As I mentioned in my previous Marric read, I read a couple of installments of this police procedural series early in my mystery-reading career and remember liking them. However, these last two (Gideon's Power and now Gideon's Month) haven't gone down quite as well. I realize that a policeman's lot is a very busy one and that real life does not allow the police to focus on only one crime at a time--but trying to realistically represent the day--or week--or month of a policeman in a very short paperback novel (169 pages this time round) produces a very scattered and yet cluttered effect. Few of the crimes get the attention they deserve and very little of the actual detecting gets recounted. For the most part Marric is telling us all about it rather than letting Gideon and his colleagues show us. Gideon goes in to the office....various phones ring and in the conversations we learn the details. There isn't much footwork and spadework going on before our eyes. It's not quite...but almost...like reading the police reports. Not very exciting stuff. And then...the most attention is devoted to the story of one of the children who has been pressed into pickpocket service by his mother. Reading the details of that abusive relationship certainly didn't increase the book's appeal for me. Fortunately, since the book is over 50 years old, those details aren't quite as graphic as they might be in a more modern novel. I can do without child-endangerment stories. Two stars.

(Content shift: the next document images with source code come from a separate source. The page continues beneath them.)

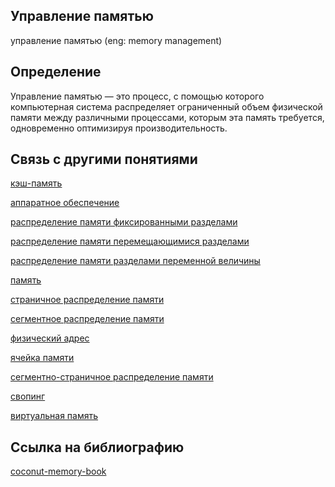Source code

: ## Управление памятью
управление памятью (eng: memory management) 

## Определение
Управление памятью — это процесс, с помощью которого компьютерная система распределяет ограниченный объем физической памяти между различными процессами, которым эта память требуется, одновременно оптимизируя производительность.

## Связь с другими понятиями

[кэш-память](cache%20memory.md)

[аппаратное обеспечение](hardware.md)

[распределение памяти фиксированными разделами](memory%20allocation%20by%20fixed%20partitions.md)

[распределение памяти перемещающимися разделами](memory%20allocation%20by%20moving%20partitions.md)

[распределение памяти разделами переменной величины](memory%20allocation%20by%20partitions%20of%20variable%20size.md)

[память](memory.md)

[страничное распределение памяти](paged%20memory%20allocation.md)

[сегментное распределение памяти](segmented%20memory%20allocation.md)

[физический адрес](physical%20address.md)

[ячейка памяти](memory%20cell.md)

[сегментно-страничное распределение памяти](segment-page%20memory%20allocation.md)

[свопинг](swapping.md)

[виртуальная память](virtual%20memory.md)
## Cсылка на библиографию
[coconut-memory-book](../bibliography/coconut-memory-book.md)

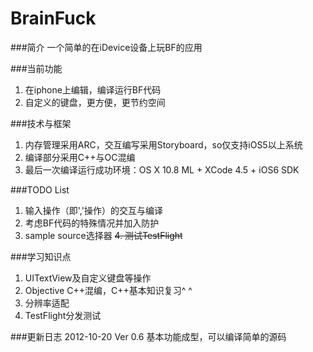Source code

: BrainFuck
===
###简介
一个简单的在iDevice设备上玩BF的应用

###当前功能
1. 在iphone上编辑，编译运行BF代码
2. 自定义的键盘，更方便，更节约空间

###技术与框架
1. 内存管理采用ARC，交互编写采用Storyboard，so仅支持iOS5以上系统
2. 编译部分采用C++与OC混编
3. 最后一次编译运行成功环境：OS X 10.8 ML + XCode 4.5 + iOS6 SDK

###TODO List
1. 输入操作（即','操作）的交互与编译
2. 考虑BF代码的特殊情况并加入防护
3. sample source选择器
<strike>4. 测试TestFlight</strike>

###学习知识点
1. UITextView及自定义键盘等操作
2. Objective C++混编，C++基本知识复习^ ^
3. 分辨率适配
4. TestFlight分发测试

###更新日志
2012-10-20 Ver 0.6
基本功能成型，可以编译简单的源码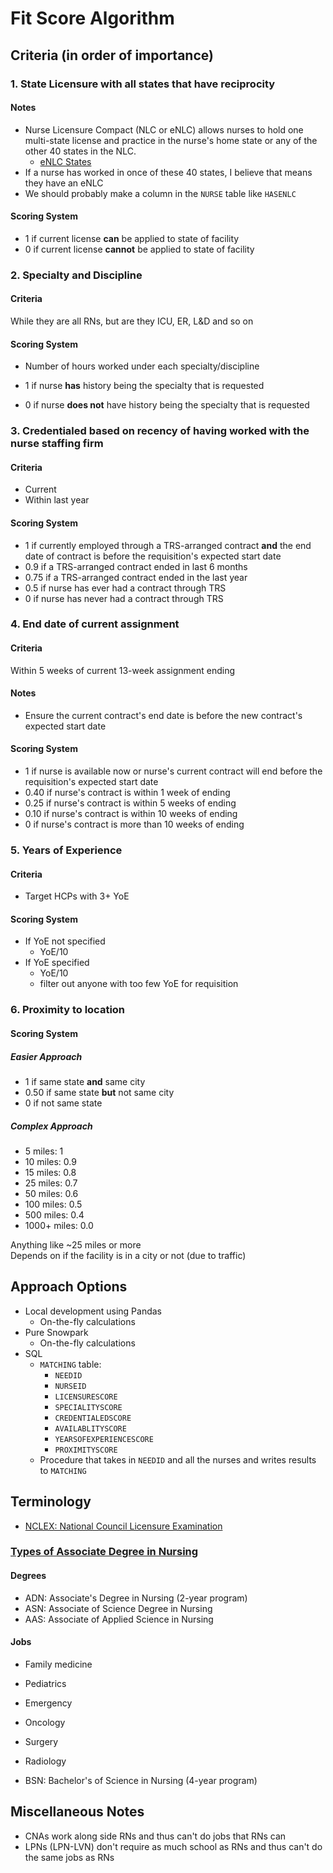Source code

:# Fit Score Algorithm

## Criteria (in order of importance)

### 1. State Licensure with all states that have reciprocity

#### Notes

- Nurse Licensure Compact (NLC or eNLC) allows nurses to hold one multi-state license and practice in the nurse's home state or any of the other 40 states in the NLC.
	+ [eNLC States](https://nurse.org/articles/enhanced-compact-multi-state-license-enlc/)
- If a nurse has worked in once of these 40 states, I believe that means they have an eNLC
- We should probably make a column in the `NURSE` table like `HASENLC`
#### Scoring System

- 1 if current license **can** be applied to state of facility
- 0 if current license **cannot** be applied to state of facility

### 2. Specialty and Discipline

#### Criteria

While they are all RNs, but are they ICU, ER, L&D and so on 

#### Scoring System
- Number of hours worked under each specialty/discipline

- 1 if nurse **has** history being the specialty that is requested
- 0 if nurse **does not** have history being the specialty that is requested


### 3. Credentialed based on recency of having worked with the nurse staffing firm

#### Criteria

- Current
- Within last year

#### Scoring System

- 1 if currently employed through a TRS-arranged contract **and** the end date of contract is before the requisition's expected start date
- 0.9 if a TRS-arranged contract ended in last 6 months
- 0.75 if a TRS-arranged contract ended in the last year
- 0.5 if nurse has ever had a contract through TRS
- 0 if nurse has never had a contract through TRS

### 4. End date of current assignment

#### Criteria

Within 5 weeks of current 13-week assignment ending 


#### Notes

- Ensure the current contract's end date is before the new contract's expected start date

#### Scoring System
- 1 if nurse is available now or nurse's current contract will end before the requisition's expected start date
- 0.40 if nurse's contract is within 1 week of ending
- 0.25 if nurse's contract is within 5 weeks of ending
- 0.10 if nurse's contract is within 10 weeks of ending
- 0 if nurse's contract is more than 10 weeks of ending


### 5. Years of Experience

#### Criteria

- Target HCPs with 3+ YoE

#### Scoring System

- If YoE not specified
	+ YoE/10
- If YoE specified
	+ YoE/10
	+ filter out anyone with too few YoE for requisition

### 6. Proximity to location
#### Scoring System
##### Easier Approach
- 1 if same state **and** same city
- 0.50 if same state **but** not same city
- 0 if not same state

##### Complex Approach
- 5 miles: 1
- 10 miles: 0.9
- 15 miles: 0.8
- 25 miles: 0.7
- 50 miles: 0.6
- 100 miles: 0.5
- 500 miles: 0.4
- 1000+ miles: 0.0

Anything like ~25 miles or more   
Depends on if the facility is in a city or not (due to traffic)


## Approach Options
- Local development using Pandas
	+ On-the-fly calculations
- Pure Snowpark
	+ On-the-fly calculations
- SQL
	+ `MATCHING` table:
		* `NEEDID`
		* `NURSEID`
		* `LICENSURESCORE`
		* `SPECIALITYSCORE`
		* `CREDENTIALEDSCORE`
		* `AVAILABLITYSCORE`
		* `YEARSOFEXPERIENCESCORE`
		* `PROXIMITYSCORE`
	+ Procedure that takes in `NEEDID` and all the nurses and writes results to `MATCHING`


## Terminology

- [NCLEX: National Council Licensure Examination](https://en.wikipedia.org/wiki/National_Council_Licensure_Examination)

### [Types of Associate Degree in Nursing](https://nurse.org/education/adn-guide/)
#### Degrees
- ADN: Associate's Degree in Nursing (2-year program)
- ASN: Associate of Science Degree in Nursing
- AAS: Associate of Applied Science in Nursing
#### Jobs
- Family medicine
- Pediatrics
- Emergency
- Oncology
- Surgery
- Radiology

- BSN: Bachelor's of Science in Nursing (4-year program)



## Miscellaneous Notes
- CNAs work along side RNs and thus can't do jobs that RNs can
- LPNs (LPN-LVN) don't require as much school as RNs and thus can't do the same jobs as RNs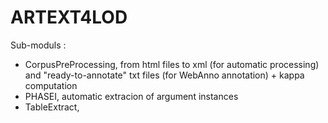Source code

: # ARTEXT4LOD
Sub-moduls :
- CorpusPreProcessing, from html files to xml (for automatic processing) and "ready-to-annotate" txt files (for WebAnno annotation) + kappa computation
- PHASEI, automatic extracion of argument instances
- TableExtract, 
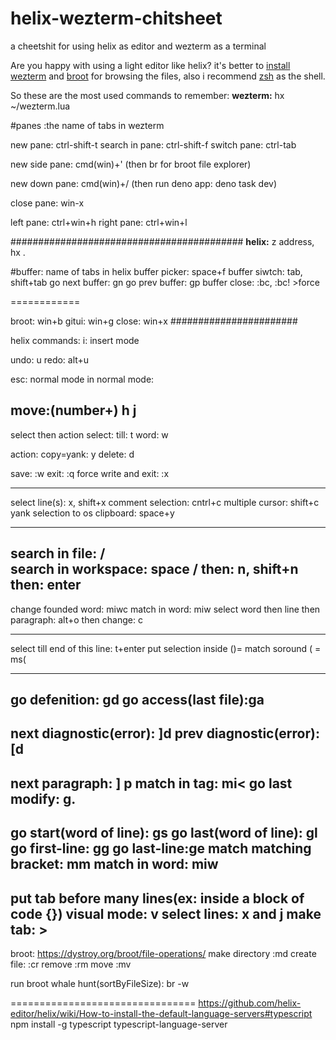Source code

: # helix-wezterm-chitsheet
a cheetshit for using helix as editor and wezterm as a terminal 

Are you happy with using a light editor like helix? it's better to [install wezterm](https://wezfurlong.org/wezterm/installation.html) 
and [broot](https://dystroy.org/broot/install/) for browsing the files, also i recommend [zsh](https://ohmyz.sh/#install) as the shell.

So these are the most used commands to remember:
**wezterm:**
hx ~/wezterm.lua

#panes :the name of tabs in wezterm

new pane: ctrl-shift-t
search in pane: ctrl-shift-f
switch pane: ctrl-tab

new side pane: cmd(win)+'
(then br for broot file explorer)

new down pane: cmd(win)+/
(then run deno app: deno task dev)

close pane: win-x

left pane: ctrl+win+h
right pane: ctrl+win+l


##########################################
**helix:**
z address,
hx .


#buffer: name of tabs in helix
buffer picker: space+f
buffer siwtch: tab, shift+tab
go next buffer: gn
go prev buffer: gp
buffer close: :bc, :bc! >force

============

broot: win+b
gitui: win+g
close: win+x
#######################

helix commands:
i: insert mode

undo: u
redo: alt+u

esc: normal mode 
 in normal mode:

move:(number+) h j
-------------------

select then action
 select:
  till: t
  word: w

 action:
   copy=yank: y
   delete: d

save: :w
exit: :q
force write and exit: :x

----------------
select line(s): x, shift+x
comment selection: cntrl+c
multiple cursor:   shift+c
yank selection to os clipboard: space+y

-----------------

search in file: /  
search in workspace: space /
then: n, shift+n
then: enter
---------------

change founded word: miwc
match in word: miw
select word then line then paragraph: alt+o
then change: c

--------------
select till end of this line: t+enter
put selection inside ()= match soround ( = ms(

--------
go defenition: gd
go access(last file):ga
--------
next diagnostic(error): ]d 
prev diagnostic(error): [d 
-----

next paragraph: ] p
match in tag: mi<
go last modify: g.
---------

go start(word of line): gs
go last(word of line): gl
go first-line: gg
go last-line:ge
match matching bracket: mm
match in word: miw
---------------
put tab before many lines(ex: inside a block of code {})
visual mode: v
select lines: x and j
make tab: >  
-------------
broot:
https://dystroy.org/broot/file-operations/
make directory  :md <name>
create file: :cr <filename>
remove :rm
move :mv

run broot whale hunt(sortByFileSize): br -w 


================================
https://github.com/helix-editor/helix/wiki/How-to-install-the-default-language-servers#typescript
npm install -g typescript typescript-language-server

This review was first posted on my blog My Reader's Block. Please request permission before reposting. Thanks.
I read my first Inspector Gideon mystery, Gideon's Day, 5 or 6 years ago. And while I've accumulated 3 or 4 more books in the series, I've kind of avoided getting back to them. My loss really. Gideon's Month, by J.J. Marric, aka John Creasey, is the 4th book in the series. We find Gideon now the Commander of Scotland Yard's Criminal Investigation Division, spending the month running the CID all over London, working various cases, moving and manipulating his personnel like chess pieces to try and get a hold on the varied criminal cases that are in the forefront of his schedule. It's an interesting, very matter-of-fact police procedural. We follow Gideon, we follow various of his investigators who are working on the applicable cases and also the people who are the victims and / or the instigators of the crimes. There is Frisky Lee, an arch-nemesis from Gideon's past, a man that Gideon has never been able to catch, who is moving to Australia, and who Gideon wants to sort out before he departs. There is a child crime ring; young children being taught to be pick-pockets by their mothers. This case strikes a chord with Gideon and his investigators who have strong feelings about child abuse. There is the nurse/ caretaker who seems to be killing off elder gentlemen to get their money. This is investigated by Inspector Marr, another interesting character. And there are other cases that Gideon follows, encourages his men to push forward and to try and solve the cases. It's a month in the life, an interesting look at the criminals, the investigators and how the proceed to try and solve the crimes in their hands. I liked it very much and won't wait so long to try another of the Gideon series. (3.5 stars)
Gideon is a great character in the vein of other British detectives from the 1960s. Relatively light-hearted police procedural, though everything is not tied up with a bow.
It's easy to say this is just another in a long series of mysteries with Gideon as the protagonist. But that facile description would not do them justice at all. (And after all, justice is what Gideon is after.) Each work is a gem unto itself and I am relishing them all in the order in which they were written by the extremely prolilfic J.J. Marric.
Chief Superintendent Gideon of Scotland Yard juggles several cases during the month in question. Marric spins the tales, telling us just as much as we need to know about each story line, and we readers enjoy trying to deduce either the who, the when, the how, or the motive of the many crimes, small and large.
Not a mystery fan, but I am a fan of this book and the Gideon series written by John Creasey under the Marric name. Many have claimed these to be the best of the police procedural books. Don't know, but they are the only procedural series I have tried that I respect. Creasey was slow bringing in characterization, but once he did he was off and running. It ain't great literature, but it is a great mystery novel.
The focus in this installment is on families. Commander Gideon is convinced there is a school for training child pickpockets, but Scotland Yard can't find it. We follow the suspenseful story of one of the boys. In addition there is more than one ill-fated wife; they just weren't careful of the men who swept them off their feet. And a crime lord who has frustrated Gideon for years ends up murdered before Gideon can latch onto him.